One of the nuggets I gleaned from attending the Algonkian Writers’ Conference last December in Manhattan was that when it comes to historical romance, it’s the Tudors or bust.

It figures. Working backward, there was Elizabeth I, England’s greatest ruler; her sister, the pathetic, misguided “Bloody Mary”; their baby bro, Edward VI; and, of course, the daddy from Hell, Henry VIII, with those – count ’em – six wives. No dramatist could conjure such symmetrical marital disaster – Catherine of Aragon, annulled; Anne Boleyn, beheaded; Jane Seymour, dead in childbirth; Anne of Cleves, annulled; Katherine Howard, beheaded; and Catherine Parr, survived Henry, but wait, would remarry and, you guessed it, wind up dead in childbirth.

Historian David Starkey (“Six Wives: The Queens of Henry VIII”) once told me that of the half-dozen, Catherine of Aragon was the only one Henry ever really loved. But his quest for a son, for proof of his manhood and for liberation from papal Rome and the memory of his older brother, Arthur, who had been Catherine’s husband, drove him into the arms of the bewitching Anne Boleyn, linchpin of the six wives’ psychodrama. Did he use Anne to gain control of the Church in England or was he, as Starkey said, so in love with her that he was willing to renounce his role as Defender of the (Roman Catholic) Faith? Perhaps a bit of both?
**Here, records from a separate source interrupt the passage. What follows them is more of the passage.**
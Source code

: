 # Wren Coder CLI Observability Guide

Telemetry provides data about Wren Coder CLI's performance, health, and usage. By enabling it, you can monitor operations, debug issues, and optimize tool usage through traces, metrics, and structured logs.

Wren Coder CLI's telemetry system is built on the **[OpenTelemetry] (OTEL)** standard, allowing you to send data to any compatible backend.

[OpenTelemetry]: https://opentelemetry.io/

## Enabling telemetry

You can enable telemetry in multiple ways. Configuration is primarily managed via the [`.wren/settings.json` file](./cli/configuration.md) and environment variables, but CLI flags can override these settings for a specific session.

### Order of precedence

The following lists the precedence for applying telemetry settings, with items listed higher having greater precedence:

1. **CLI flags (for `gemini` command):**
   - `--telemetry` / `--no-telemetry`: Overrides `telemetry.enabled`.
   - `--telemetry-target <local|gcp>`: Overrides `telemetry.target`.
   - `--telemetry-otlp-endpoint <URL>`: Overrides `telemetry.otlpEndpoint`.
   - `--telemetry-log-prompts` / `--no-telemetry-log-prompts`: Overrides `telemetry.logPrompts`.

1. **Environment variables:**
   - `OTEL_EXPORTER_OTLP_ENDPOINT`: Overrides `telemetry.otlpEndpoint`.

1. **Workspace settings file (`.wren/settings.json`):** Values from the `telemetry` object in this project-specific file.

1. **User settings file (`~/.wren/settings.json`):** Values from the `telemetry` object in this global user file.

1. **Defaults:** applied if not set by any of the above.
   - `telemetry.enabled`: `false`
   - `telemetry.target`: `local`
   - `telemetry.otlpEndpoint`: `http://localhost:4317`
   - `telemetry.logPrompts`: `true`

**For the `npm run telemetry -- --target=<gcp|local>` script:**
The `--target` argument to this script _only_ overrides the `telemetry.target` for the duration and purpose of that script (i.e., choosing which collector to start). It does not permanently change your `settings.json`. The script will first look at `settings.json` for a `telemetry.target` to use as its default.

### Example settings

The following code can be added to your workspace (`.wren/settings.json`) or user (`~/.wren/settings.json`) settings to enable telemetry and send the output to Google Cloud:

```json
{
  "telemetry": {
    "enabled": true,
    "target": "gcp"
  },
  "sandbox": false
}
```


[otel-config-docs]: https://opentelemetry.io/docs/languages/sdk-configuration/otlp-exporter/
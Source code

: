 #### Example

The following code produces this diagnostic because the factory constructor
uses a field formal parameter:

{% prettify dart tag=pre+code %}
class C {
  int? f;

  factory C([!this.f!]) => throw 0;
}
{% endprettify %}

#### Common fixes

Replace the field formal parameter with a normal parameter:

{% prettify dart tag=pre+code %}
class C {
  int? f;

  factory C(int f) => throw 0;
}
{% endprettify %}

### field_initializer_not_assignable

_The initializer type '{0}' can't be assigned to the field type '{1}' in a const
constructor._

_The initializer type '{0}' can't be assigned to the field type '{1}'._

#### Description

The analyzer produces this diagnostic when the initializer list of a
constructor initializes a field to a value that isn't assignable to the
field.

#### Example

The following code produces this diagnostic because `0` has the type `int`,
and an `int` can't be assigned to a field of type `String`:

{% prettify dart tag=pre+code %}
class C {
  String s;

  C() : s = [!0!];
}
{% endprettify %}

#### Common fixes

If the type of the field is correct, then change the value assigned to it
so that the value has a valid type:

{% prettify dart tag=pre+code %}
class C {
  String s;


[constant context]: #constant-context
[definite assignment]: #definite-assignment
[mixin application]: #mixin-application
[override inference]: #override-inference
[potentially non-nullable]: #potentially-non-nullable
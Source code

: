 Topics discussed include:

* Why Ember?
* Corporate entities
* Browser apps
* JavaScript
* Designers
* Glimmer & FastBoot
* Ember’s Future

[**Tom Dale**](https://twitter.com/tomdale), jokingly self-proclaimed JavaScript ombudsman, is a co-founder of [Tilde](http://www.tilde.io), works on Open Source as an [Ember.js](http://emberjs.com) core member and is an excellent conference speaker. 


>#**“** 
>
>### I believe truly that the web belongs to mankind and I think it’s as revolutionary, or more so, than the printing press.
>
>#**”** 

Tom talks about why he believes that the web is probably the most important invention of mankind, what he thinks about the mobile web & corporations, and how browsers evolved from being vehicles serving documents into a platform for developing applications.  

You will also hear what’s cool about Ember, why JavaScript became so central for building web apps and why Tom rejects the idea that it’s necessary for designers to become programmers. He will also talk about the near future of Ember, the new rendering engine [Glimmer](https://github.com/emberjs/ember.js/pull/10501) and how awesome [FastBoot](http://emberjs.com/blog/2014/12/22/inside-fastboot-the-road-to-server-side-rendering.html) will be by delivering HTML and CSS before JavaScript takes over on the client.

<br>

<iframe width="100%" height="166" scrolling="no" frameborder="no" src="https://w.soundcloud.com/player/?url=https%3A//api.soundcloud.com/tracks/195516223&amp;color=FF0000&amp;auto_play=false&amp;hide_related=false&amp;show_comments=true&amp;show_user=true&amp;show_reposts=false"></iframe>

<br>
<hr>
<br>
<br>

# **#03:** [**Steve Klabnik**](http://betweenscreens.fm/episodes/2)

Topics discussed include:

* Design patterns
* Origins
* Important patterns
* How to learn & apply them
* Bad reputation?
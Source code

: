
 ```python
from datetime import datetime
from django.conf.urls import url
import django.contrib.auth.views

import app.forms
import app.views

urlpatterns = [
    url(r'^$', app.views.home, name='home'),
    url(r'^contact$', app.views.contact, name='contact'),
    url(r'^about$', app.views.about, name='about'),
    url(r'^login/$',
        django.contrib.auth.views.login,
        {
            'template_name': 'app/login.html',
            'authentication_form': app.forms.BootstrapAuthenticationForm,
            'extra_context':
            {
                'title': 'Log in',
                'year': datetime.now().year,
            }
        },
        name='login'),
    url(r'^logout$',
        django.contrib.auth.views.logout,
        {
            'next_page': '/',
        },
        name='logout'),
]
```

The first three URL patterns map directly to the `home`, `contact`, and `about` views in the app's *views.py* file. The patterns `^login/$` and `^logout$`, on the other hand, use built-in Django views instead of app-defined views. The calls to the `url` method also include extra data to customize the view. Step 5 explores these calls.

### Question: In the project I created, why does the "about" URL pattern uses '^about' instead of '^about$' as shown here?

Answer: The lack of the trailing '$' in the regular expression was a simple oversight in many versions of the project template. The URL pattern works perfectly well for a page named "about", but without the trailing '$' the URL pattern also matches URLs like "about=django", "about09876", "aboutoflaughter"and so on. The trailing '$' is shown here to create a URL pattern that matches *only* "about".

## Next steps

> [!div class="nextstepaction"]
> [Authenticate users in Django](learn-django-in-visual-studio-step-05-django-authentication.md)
Anne’s rise and fall is told through the eyes of Thomas Cromwell – the blacksmith’s son-turned-chancellor – in Hilary Mantel’s Booker Prize-winning novels “Wolf Hall” and “Bring Up the Bodies.” (She’s at work on the last book in the trilogy.) Naturally, PBS’ “Masterpiece” couldn’t resist. “Wolf Hall” (April 5 through May 10) dramatizes the first two books, with British theater star Mark Rylance as Cromwell, Damian Lewis (“Homeland”) as Henry and Claire Foy (“Little Dorrit”) as Anne. “Wolf Hall” – the title refers to rival Jane Seymour’s familial estate but suggests the den of wolves the Tudors were – is a daring conceit. For what makes men like Cromwell effective, their ability to manipulate and maneuver behind the scenes, is what can make them potentially boring front and center.  (Imagine the story of Bill and Hillary Clinton told from the viewpoint of their accountant.) The beauty of the books and the miniseries is that we enter Cromwell’s mind to meet a man weary of and disgusted by the power games men play but unable to relinquish them. ...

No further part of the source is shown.